Exercise details: Copy out all lines in the material below that contain the string "Jaringan".

Segment Start: Data for processing

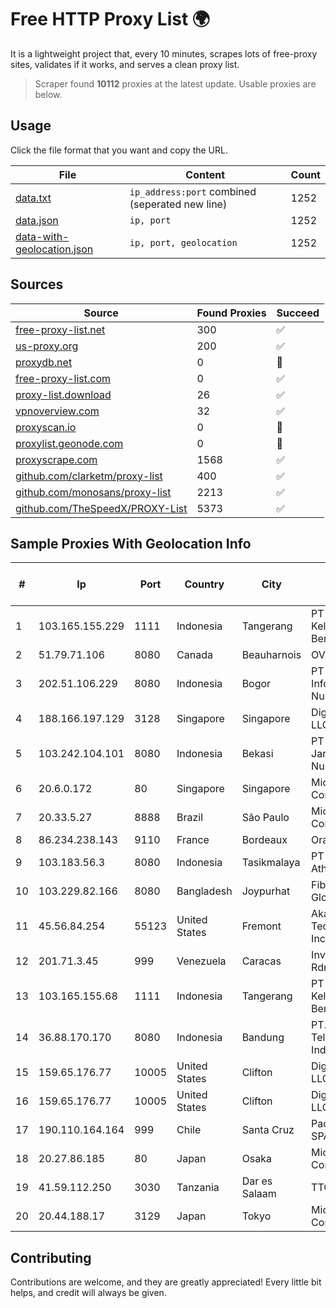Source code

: 
# Free HTTP Proxy List 🌍

It is a lightweight project that, every 10 minutes, scrapes lots of free-proxy sites, validates if it works, and serves a clean proxy list.


> Scraper found **10112** proxies at the latest update. Usable proxies are below.

## Usage

Click the file format that you want and copy the URL.


|File|Content|Count|
|----|-------|-----|
|[data.txt](https://raw.githubusercontent.com/themiralay/Proxy-List-World/master/data.txt)|`ip_address:port` combined (seperated new line)|1252|
|[data.json](https://raw.githubusercontent.com/themiralay/Proxy-List-World/master/data.json)|`ip, port`|1252|
|[data-with-geolocation.json](https://raw.githubusercontent.com/themiralay/Proxy-List-World/master/data-with-geolocation.json)|`ip, port, geolocation`|1252|

## Sources

|Source|Found Proxies|Succeed|
|------|-------------|-------|
|[free-proxy-list.net](https://free-proxy-list.net)|300|✅|
|[us-proxy.org](https://www.us-proxy.org)|200|✅|
|[proxydb.net](http://proxydb.net)|0|🚫|
|[free-proxy-list.com](https://free-proxy-list.com/?page=&port=&type%5B%5D=http&type%5B%5D=https&up_time=0&search=Search)|0|✅|
|[proxy-list.download](https://www.proxy-list.download/HTTP)|26|✅|
|[vpnoverview.com](https://vpnoverview.com/privacy/anonymous-browsing/free-proxy-servers)|32|✅|
|[proxyscan.io](https://www.proxyscan.io)|0|🚫|
|[proxylist.geonode.com](https://proxylist.geonode.com/api/proxy-list?limit=300&page=1&sort_by=lastChecked&sort_type=desc&protocols=http,https)|0|🚫|
|[proxyscrape.com](https://api.proxyscrape.com/v2/?request=displayproxies&protocol=http&timeout=10000&country=all&ssl=all&anonymity=all)|1568|✅|
|[github.com/clarketm/proxy-list](https://raw.githubusercontent.com/clarketm/proxy-list/master/proxy-list-raw.txt)|400|✅|
|[github.com/monosans/proxy-list](https://raw.githubusercontent.com/monosans/proxy-list/main/proxies/http.txt)|2213|✅|
|[github.com/TheSpeedX/PROXY-List](https://raw.githubusercontent.com/TheSpeedX/PROXY-List/master/http.txt)|5373|✅|


## Sample Proxies With Geolocation Info

|#|Ip|Port|Country|City|Internet Service Provider|
|-|--|----|-------|----|-------------------------|
|1|103.165.155.229|1111|Indonesia|Tangerang|PT Jaringan Keluarga Bersama|
|2|51.79.71.106|8080|Canada|Beauharnois|OVH SAS|
|3|202.51.106.229|8080|Indonesia|Bogor|PT Solusi Infostruktur Nusantara|
|4|188.166.197.129|3128|Singapore|Singapore|DigitalOcean, LLC|
|5|103.242.104.101|8080|Indonesia|Bekasi|PT Lintas Jaringan Nusantara|
|6|20.6.0.172|80|Singapore|Singapore|Microsoft Corporation|
|7|20.33.5.27|8888|Brazil|São Paulo|Microsoft Corporation|
|8|86.234.238.143|9110|France|Bordeaux|Orange|
|9|103.183.56.3|8080|Indonesia|Tasikmalaya|PT Multi Karya Athira|
|10|103.229.82.166|8080|Bangladesh|Joypurhat|Fiber@Home Global Limited|
|11|45.56.84.254|55123|United States|Fremont|Akamai Technologies, Inc.|
|12|201.71.3.45|999|Venezuela|Caracas|Inversiones Rdn3 C.A|
|13|103.165.155.68|1111|Indonesia|Tangerang|PT Jaringan Keluarga Bersama|
|14|36.88.170.170|8080|Indonesia|Bandung|PT. Telekomunikasi Indonesia|
|15|159.65.176.77|10005|United States|Clifton|DigitalOcean, LLC|
|16|159.65.176.77|10005|United States|Clifton|DigitalOcean, LLC|
|17|190.110.164.164|999|Chile|Santa Cruz|Pacifico Cable SPA.|
|18|20.27.86.185|80|Japan|Osaka|Microsoft Corporation|
|19|41.59.112.250|3030|Tanzania|Dar es Salaam|TTCL|
|20|20.44.188.17|3129|Japan|Tokyo|Microsoft Corporation|



## Contributing

Contributions are welcome, and they are greatly appreciated! Every
little bit helps, and credit will always be given.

Segment End: Data for processing

Result of this task:
|1|103.165.155.229|1111|Indonesia|Tangerang|PT Jaringan Keluarga Bersama|
|5|103.242.104.101|8080|Indonesia|Bekasi|PT Lintas Jaringan Nusantara|
|13|103.165.155.68|1111|Indonesia|Tangerang|PT Jaringan Keluarga Bersama|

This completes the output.